## [Data entries]

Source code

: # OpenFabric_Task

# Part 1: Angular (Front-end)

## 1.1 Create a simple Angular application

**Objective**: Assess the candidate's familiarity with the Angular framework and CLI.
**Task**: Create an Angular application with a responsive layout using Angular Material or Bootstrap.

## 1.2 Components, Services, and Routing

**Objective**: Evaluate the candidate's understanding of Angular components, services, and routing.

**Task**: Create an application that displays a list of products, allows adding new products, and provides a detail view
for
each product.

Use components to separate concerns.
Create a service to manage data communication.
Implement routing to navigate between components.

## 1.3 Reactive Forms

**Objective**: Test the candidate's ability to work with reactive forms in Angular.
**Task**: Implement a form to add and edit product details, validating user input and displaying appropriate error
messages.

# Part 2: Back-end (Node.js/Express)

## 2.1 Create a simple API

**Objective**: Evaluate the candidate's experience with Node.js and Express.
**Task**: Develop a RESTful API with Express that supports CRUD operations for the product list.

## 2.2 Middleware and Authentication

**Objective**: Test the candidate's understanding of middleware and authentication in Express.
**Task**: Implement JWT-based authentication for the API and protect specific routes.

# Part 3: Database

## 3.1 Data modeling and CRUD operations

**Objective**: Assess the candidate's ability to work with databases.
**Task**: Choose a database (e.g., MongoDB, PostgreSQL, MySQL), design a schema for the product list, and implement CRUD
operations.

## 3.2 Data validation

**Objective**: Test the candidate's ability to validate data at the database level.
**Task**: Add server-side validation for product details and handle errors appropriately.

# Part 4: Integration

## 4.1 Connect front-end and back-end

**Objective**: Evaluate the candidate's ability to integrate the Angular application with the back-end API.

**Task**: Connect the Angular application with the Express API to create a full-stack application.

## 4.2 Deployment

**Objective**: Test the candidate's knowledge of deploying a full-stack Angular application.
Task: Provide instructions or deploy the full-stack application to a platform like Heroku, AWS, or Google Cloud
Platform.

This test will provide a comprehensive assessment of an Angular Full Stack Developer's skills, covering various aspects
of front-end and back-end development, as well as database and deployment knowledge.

## [WORK ORDER]
Across the entries, state how many lines contain "Express", giving the number only.

## [ANSWER TO THIS TASK]
5